Quite literally a raffle takes place with names drawn out, guaranteeing those MPs can ask Theresa May anything they like and my name was fortunately drawn out first.

The bobbing is an opportunity for other MPs who weren't successful in being chosen to try and be selected by the Speaker to ask a question.

The Speaker ensures there is a balance of questions so all parties get a chance to ask questions. So if the lottery draws out 14 Conservative MPs and only two Labour, he will make sure opposition MPs are called in between the Conservative questions for fairness.

The Chamber is without doubt a daunting place, PMQs in particular is known for its rumbustious nature, but it's vital as an MP you are prepared to stand up and be counted.
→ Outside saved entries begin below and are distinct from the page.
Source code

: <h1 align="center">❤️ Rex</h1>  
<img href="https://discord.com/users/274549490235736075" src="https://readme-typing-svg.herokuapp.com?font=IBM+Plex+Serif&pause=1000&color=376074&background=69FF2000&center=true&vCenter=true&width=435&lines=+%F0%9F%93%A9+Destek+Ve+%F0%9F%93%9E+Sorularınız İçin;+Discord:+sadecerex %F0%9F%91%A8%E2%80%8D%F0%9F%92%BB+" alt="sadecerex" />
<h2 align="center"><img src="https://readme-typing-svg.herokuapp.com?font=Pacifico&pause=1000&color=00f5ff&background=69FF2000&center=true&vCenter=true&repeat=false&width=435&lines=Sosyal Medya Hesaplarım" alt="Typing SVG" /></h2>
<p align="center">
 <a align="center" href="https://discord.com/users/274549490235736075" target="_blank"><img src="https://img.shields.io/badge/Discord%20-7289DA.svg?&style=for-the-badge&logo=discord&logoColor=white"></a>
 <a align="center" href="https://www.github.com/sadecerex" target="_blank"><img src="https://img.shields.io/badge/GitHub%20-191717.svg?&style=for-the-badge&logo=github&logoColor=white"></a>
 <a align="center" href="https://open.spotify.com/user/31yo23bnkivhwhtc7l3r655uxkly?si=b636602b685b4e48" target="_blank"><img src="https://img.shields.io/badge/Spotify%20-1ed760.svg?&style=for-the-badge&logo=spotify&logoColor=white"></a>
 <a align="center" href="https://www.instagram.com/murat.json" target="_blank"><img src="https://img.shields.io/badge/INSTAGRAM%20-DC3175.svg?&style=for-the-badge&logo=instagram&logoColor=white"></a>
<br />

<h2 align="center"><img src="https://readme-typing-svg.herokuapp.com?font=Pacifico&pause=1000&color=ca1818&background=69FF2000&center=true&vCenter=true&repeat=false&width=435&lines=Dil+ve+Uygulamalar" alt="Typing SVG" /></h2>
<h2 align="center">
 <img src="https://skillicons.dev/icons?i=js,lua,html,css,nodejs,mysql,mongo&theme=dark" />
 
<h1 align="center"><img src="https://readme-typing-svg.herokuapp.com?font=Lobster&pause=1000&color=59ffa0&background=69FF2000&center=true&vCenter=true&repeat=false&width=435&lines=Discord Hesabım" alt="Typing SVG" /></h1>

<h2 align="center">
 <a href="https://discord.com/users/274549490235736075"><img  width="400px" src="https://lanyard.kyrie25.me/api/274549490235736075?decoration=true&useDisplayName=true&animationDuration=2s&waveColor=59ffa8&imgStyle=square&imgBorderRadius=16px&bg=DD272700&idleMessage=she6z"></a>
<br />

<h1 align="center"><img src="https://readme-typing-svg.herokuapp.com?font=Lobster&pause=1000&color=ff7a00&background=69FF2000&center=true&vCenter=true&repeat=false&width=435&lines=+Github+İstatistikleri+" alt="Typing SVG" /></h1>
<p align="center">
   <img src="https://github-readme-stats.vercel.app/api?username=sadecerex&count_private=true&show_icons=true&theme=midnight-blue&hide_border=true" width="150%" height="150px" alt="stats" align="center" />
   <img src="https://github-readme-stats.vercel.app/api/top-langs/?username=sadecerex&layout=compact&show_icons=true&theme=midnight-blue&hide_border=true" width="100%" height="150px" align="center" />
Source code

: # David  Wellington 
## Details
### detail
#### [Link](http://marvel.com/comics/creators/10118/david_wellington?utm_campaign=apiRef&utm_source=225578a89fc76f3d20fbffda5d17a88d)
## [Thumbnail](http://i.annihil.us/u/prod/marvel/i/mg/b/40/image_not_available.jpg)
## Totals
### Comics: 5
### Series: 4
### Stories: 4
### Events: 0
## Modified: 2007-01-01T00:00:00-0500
I asked for the Prime Minister to reaffirm this Government's commitment to the Northern Powerhouse and for her to set out what schemes she was going to prioritise. I was delighted that Theresa May unequivocally declared the Government's support on this matter.

In reply to my question, Prime Minister Theresa May said: “She (Esther) refers to the voice of the North being heard and it has indeed been heard by the Conservatives in Government and that is why it is a Conservative government that committed and remains committed to the Northern Powerhouse. It is why it is a Conservative Government that is putting in the investment in skills and transport infrastructure into the Northern Powerhouse and we are backing business growth across the North, as I saw when I visited the North West last week."

The PM also said £13 billion of infrastructure investment is going into the North, including £60 million for looking at the Northern Powerhouse Rail - also known as HS3, which will connect Liverpool, Manchester, Leeds, Sheffield and Hull.

Mrs May added: “It is the Conservatives in Government that recognise the importance of a country that works for everyone and growth across the whole country.”